Sad day for my computer kiwi bros. My x570 based desktop that I've been using since late 2019 has confirmed memory errors. I found it out when large steam games > 8gb would fail to install and show a corrupt update file error. Memtest86 confirmed many failed addresses in my gskill 3600mhz sticks. Not too thrilled about its short demise.

G.Skill RAM has a limited lifetime warranty

 

[The Ugly One]

weren't the original P4s a lot slower per clock than the PIIIs?

Yes, but that was because of a fundamental design flaw. P4 had a 31-stage pipeline. The problem is a mispredicted branch causes the pipeline to flush and start over, and 31 stages is just way too many to have to redo. Athlon 64 had a 12-stage pipeline. Golden Cove, one of Intel's more recent architectures, has a 17-stage pipeline. So that should tell you something about how insane 31 stages was back then.

IPC is an experimental measurement, so while a P4 does very good with 64-bit code with little to no branching and lots of vectorizable math, a lot of real-world code doesn't look like that, and it shit the bed out in the real world.

 

[JoseRaulChupacabra]

Pentium fucking 4. I suddenly feel old. I think I can still dig that out of the old shed. I remember those days - you could still rely on your computer to seize up every now and then.

 

[Car Won't Crank]

G.Skill RAM has a limited lifetime warranty

I checked for that but they need the original receipt and that is long gone. I already bought some new RAM though at 3200mhz.

 

[SilentDuck]

weren't the original P4s a lot slower per clock than the PIIIs? the FX series was definitely slower per clock than the phenom IIs and there is no way that intel hasn't regressed a bit in recent years with all the hardware patches covering up the speed holes

Dual P3 outperformed the early P4 to such a degree that Intel swore it would never allow for another consumerish dual CPU motherboard ever again and still haven't in 25 years. I kept using my dual P3 1ghz desktop machines until it was embarrassing to admit to. Eventually had to switch because software was being tailored to assume you are using a P4 and the presence of SMP was due to hyperthreading features which it was not.

The P4 launch 1.4 ghz was shockingly bad, specifically. Highly desirable in retro computing now I managed to score one from a dead guy having his stuff tossed by his shitty family. Came with a very strange Intel motherboard too dual channel 266mhz DDR capable but could also run PC133 SD and underclock as low as PC100. Stable as fuck with Windows 98 and drivers. But, for the "new era" it was released in, this was a shockingly unacceptable smoldering heap of hot fucking garbage.

Still got a phenom 2 quad that was my happy place for a super long time.
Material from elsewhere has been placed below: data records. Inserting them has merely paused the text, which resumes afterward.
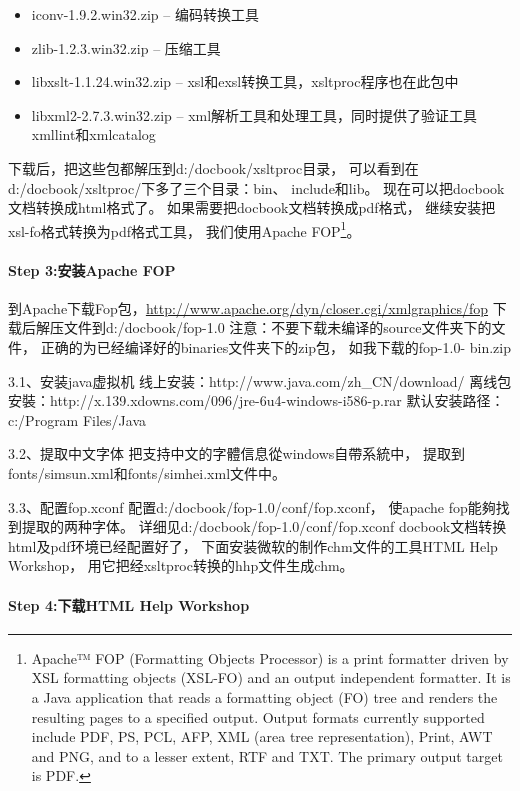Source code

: \documentclass{book}
\begin{document}
\begin{itemize}
\item{iconv-1.9.2.win32.zip – 编码转换工具}
\item{zlib-1.2.3.win32.zip – 压缩工具}
\item{libxslt-1.1.24.win32.zip – xsl和exsl转换工具，xsltproc程序也在此包中}
\item{libxml2-2.7.3.win32.zip – xml解析工具和处理工具，同时提供了验证工具xmllint和xmlcatalog}
\end{itemize}

下载后，把这些包都解压到d:/docbook/xsltproc目录，
可以看到在d:/docbook/xsltproc/下多了三个目录：bin、 include和lib。
现在可以把docbook文档转换成html格式了。
如果需要把docbook文档转换成pdf格式，
继续安装把xsl-fo格式转换为pdf格式工具，
我们使用Apache FOP\footnote{Apache™ FOP (Formatting Objects Processor) 
is a print formatter driven by XSL formatting objects (XSL-FO) and an output independent formatter. 
It is a Java application that reads a formatting object (FO) tree 
and renders the resulting pages to a specified output. 
Output formats currently supported include PDF, PS, 
PCL, AFP, XML (area tree representation), Print, AWT and PNG, 
and to a lesser extent, RTF and TXT. The primary output target is PDF.}。

\paragraph{Step 3:安装Apache FOP}

到Apache下载Fop包，\url{http://www.apache.org/dyn/closer.cgi/xmlgraphics/fop}
下载后解压文件到d:/docbook/fop-1.0
注意：不要下载未编译的source文件夹下的文件，
正确的为已经编译好的binaries文件夹下的zip包，
如我下载的fop-1.0- bin.zip


3.1、安装java虚拟机
线上安装：http://www.java.com/zh\_CN/download/
离线包安裝：http://x.139.xdowns.com/096/jre-6u4-windows-i586-p.rar
默认安装路径：c:/Program Files/Java

3.2、提取中文字体
把支持中文的字體信息從windows自帶系統中，
提取到fonts/simsun.xml和fonts/simhei.xml文件中。

3.3、配置fop.xconf
配置d:/docbook/fop-1.0/conf/fop.xconf，
使apache fop能夠找到提取的两种字体。
详细见d:/docbook/fop-1.0/conf/fop.xconf
docbook文档转换html及pdf环境已经配置好了，
下面安装微软的制作chm文件的工具HTML Help Workshop，
用它把经xsltproc转换的hhp文件生成chm。

\paragraph{Step 4:下载HTML Help Workshop}
\end{document}
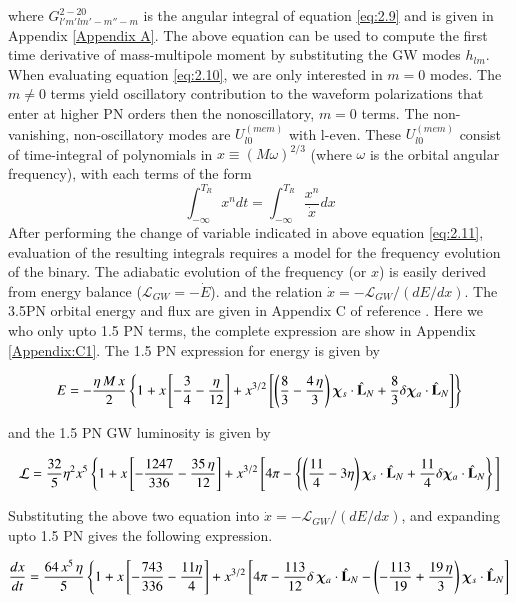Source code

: \documentclass[prd,preprintnumbers,twocolumn,eqsecnum,floatfix,letter]{revtex4}
\begin{document}
where $G^{2-20}_{l'm'lm'-m''-m}$ is the angular integral of equation \ref{eq:2.9} and is given in Appendix \ref{Appendix A}. The above equation can be used to compute the first time derivative of mass-multipole moment by substituting the GW modes $h_{lm}$. When evaluating equation \ref{eq:2.10}, we are only interested in $m=0$ modes. The $m\neq0$ terms yield oscillatory contribution to the waveform polarizations that enter at higher PN orders then the nonoscillatory, $m=0$ terms. The non-vanishing, non-oscillatory modes are $U^{(mem)}_{l0}$ with l-even. These $U^{(mem)}_{l0}$ consist of time-integral of polynomials in $x\equiv(M\omega)^{2/3}$ (where $\omega$ is the orbital angular frequency), with each terms of the form
\begin{equation}\label{eq:2.11}
\int_{-\infty}^{T_{R}} x^{n}dt=\int_{-\infty}^{T_{R}}\frac{x^{n}}{\dot{x}}dx
\end{equation}
After performing the change of variable indicated in above equation \ref{eq:2.11}, evaluation of the resulting integrals requires a model for the frequency evolution of the binary. The adiabatic evolution of the frequency (or $x$) is easily derived from energy balance ($\mathcal{L}_{GW}=-\dot{E}$). and the relation $\dot{x}=-\mathcal{L}_{GW}/(dE/dx)$. The 3.5PN orbital energy and flux are given in Appendix C of reference \cite{Arun2009}. Here we who only upto 1.5 PN terms, the complete expression are show in Appendix \ref{Appendix:C1}. The 1.5 PN expression for energy is given by 
\begin{widetext}
	\begin{align}\label{eq:E}
	E&=-\frac{\eta \, M \, x}{2}\left\{1 + x \left[-\frac{3}{4}-\frac{\eta}{12}\right] + x^{3/2}\left[\left(\frac{8}{3} - \frac{4 \, \eta}{3}\right)\bm{\chi}_s \cdot \hat{\mathbf{L}}_N + \frac{8}{3}\delta\bm{\chi}_a \cdot \hat{\mathbf{L}}_N\right]\right\} \nonumber \\
	\end{align}

and the 1.5 PN GW luminosity is given by

\begin{align}\label{eq:F}
\mathcal{L} &=\frac{32}{5}\eta^2x^5\left\{1 + x\left[-\frac{1247}{336}-\frac{35\,\eta}{12}\right] + x^{3/2}\left[4\pi-\left\{\left(\frac{11}{4}-3\eta\right)\bm{\chi}_s \cdot \hat{\mathbf{L}}_N +\frac{11}{4}\delta\bm{\chi}_a \cdot \hat{\mathbf{L}}_N\right\}\right.\right]\nonumber\\
\end{align}


Substituting the above two equation into $\dot{x}=-\mathcal{L}_{GW}/(dE/dx)$, and expanding upto 1.5 PN gives the following expression.

\begin{align}\label{eq:2.14}
\frac{dx}{dt} & = \frac{64\, x^5  \, \eta}{5} \left\{1 + x \left[-\frac{743}{336}-\frac{11 \eta }{4} \right] 
+ x^{3/2} \left[4 \pi-\frac{113}{12}\delta \, \bm{\chi}_a \cdot \hat{\mathbf{L}}_N- \left(-\frac{113}{19} + \frac{19 \, \eta}{3}  \right)\bm{\chi}_s \cdot \hat{\mathbf{L}}_N \right] \right. \nonumber \\ 
\end{align}
\end{widetext}
\end{document}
Runs XP, XP-64bit all the way to Windows 10 LTSB and anecdotally is actually snappier than the FX series on DDR3 if you are running Windows 7. Still use a few FX-8350s to this day with linux machines I don't know why it became trendy to shit all over the platform the blowout prices were unbeatable. I believe it was Linus and his merry band of soyfags that started the trend.

 

[WelperHelper99]

The reason game devs dragged their feet on multithreading is that it is difficult to do well. However, clock speeds just aren't getting a lot faster. I got a 12 MHz CPU in 1990. Five years later, so 1995, I got a 100 MHz CPU, almost 10x faster. In 2001, 6 years later, I got a 1.2 GHz CPU, so more than 10x faster That was 23 years ago. If we were keeping that pace going, I should have a 1000 GHz CPU in my computer. At this point, you have to be at least good enough with parallel code to hit 60 fps with an 8-core, 3.5 GHz CPU. That's a pretty easy target to hit, really.

Yes, but IPC is decoupled from frequency. While frequencies aren't improving much right now, actual performance still is. The FX8350 was hitting 8.5GHz a decade ago, but that didn't mean it wasn't garbage.

Of course Moore's Law is still dead dead, but going by frequency alone isn't very useful.

Well, we've always had IPC increases. My 100 MHz Pentium could do more per cycle than my 12 MHz 286 could for sure - the 286 could not even process floating-point numbers in hardware! So in terms of real-world compute performance, it was well beyond 10x faster, depending on workload. By contrast, my i9-12900's single-core performance is only about 2x higher than my old i7-7700 on typical benchmarks.

Also, note that theoretical limits remain a simple function of clock speed. Newer CPUs are much better at staying close to those theoretical limits than older ones, hence the IPC uplift you tend to get from gen to gen.

This point is always interesting to me. Despite the speed increases ( or lack thereof), the ability of the cores to do work generally has increased. I remember hearing about floating point numbers first when reading about the OG Xbox. What are they generally and what makes them difficult for a core to process?

 

[jeff7989]

Has any of you had issues with POST on Nvidia using DP cable? Such a bullshit issue, I took my PC apart couple times and thought that my CPU got fried, then I plugged in the monitor to iGPU and it booted right up. First time I had such problem, who would have thought that display cable can cause BIOS to fail to POST.
I tested a couple different cables and I had the least amount of trouble when using HDMI, but my monitor only supports GSYNC via DP, so that's not a solution.
What I get is 5 beeps (Asrock B650I Lightning with AMI UEFI) and then just fans going up and down. Google suggests disabling FullHD bios, and so far it worked.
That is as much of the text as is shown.